> To do: Read the data below line by line and state how many lines hold "includegraphics". Nothing else belongs in the answer.

(Dataset excerpts)
---

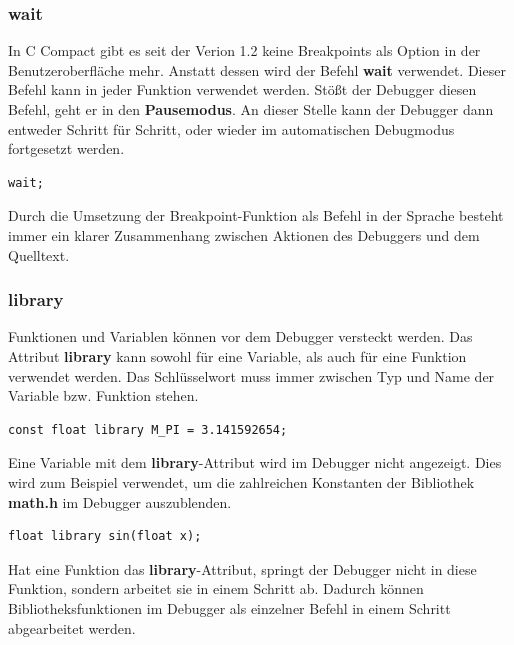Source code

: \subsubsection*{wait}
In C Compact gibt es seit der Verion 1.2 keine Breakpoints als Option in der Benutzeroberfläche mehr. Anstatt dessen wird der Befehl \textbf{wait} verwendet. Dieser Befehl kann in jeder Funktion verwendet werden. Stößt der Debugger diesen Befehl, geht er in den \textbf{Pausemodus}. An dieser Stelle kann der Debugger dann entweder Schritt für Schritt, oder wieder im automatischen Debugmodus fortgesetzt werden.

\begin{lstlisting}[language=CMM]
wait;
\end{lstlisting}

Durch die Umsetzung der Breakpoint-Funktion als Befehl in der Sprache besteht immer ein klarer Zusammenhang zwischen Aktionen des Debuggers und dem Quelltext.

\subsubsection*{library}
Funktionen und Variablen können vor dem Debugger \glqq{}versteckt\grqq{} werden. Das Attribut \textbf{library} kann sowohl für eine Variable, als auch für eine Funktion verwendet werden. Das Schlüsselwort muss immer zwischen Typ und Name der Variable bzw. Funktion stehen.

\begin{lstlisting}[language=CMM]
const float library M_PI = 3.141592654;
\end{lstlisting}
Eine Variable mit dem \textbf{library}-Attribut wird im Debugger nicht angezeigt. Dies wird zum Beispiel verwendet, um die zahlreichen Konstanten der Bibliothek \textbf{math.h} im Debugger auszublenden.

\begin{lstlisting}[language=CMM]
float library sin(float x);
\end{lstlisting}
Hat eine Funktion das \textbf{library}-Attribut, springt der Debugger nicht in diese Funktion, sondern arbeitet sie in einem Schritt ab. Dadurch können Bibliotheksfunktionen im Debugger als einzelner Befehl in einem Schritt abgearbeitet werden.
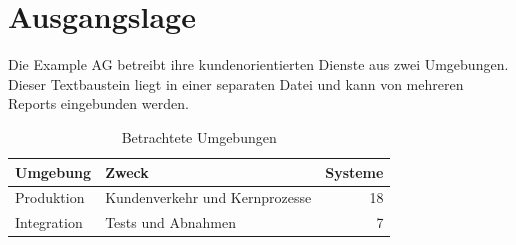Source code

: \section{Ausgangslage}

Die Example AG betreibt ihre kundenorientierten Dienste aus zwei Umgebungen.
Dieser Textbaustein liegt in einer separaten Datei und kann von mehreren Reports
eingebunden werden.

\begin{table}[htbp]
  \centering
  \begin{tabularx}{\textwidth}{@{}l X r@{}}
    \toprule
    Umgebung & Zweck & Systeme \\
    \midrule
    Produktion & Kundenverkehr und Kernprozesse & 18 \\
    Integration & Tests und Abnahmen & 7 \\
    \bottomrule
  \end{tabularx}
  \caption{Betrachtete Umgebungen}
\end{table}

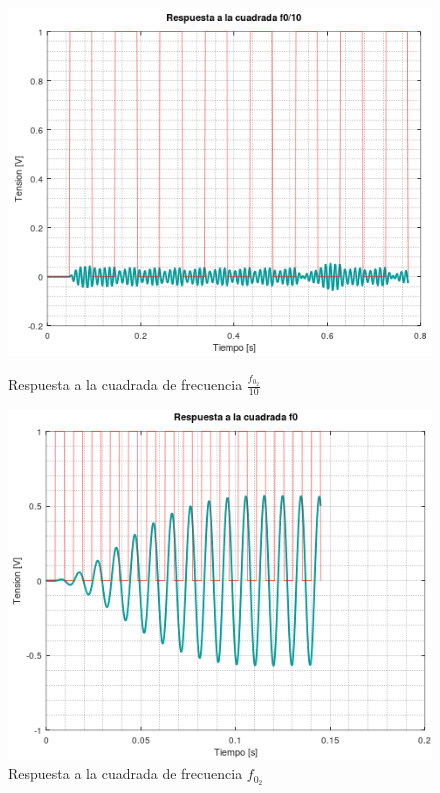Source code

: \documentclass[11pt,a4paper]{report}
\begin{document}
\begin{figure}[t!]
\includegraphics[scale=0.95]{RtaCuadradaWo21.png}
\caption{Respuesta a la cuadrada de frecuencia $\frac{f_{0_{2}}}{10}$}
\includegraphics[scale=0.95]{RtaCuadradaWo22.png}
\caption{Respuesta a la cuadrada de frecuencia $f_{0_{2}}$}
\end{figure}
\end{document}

---

> Response to the exercise: 2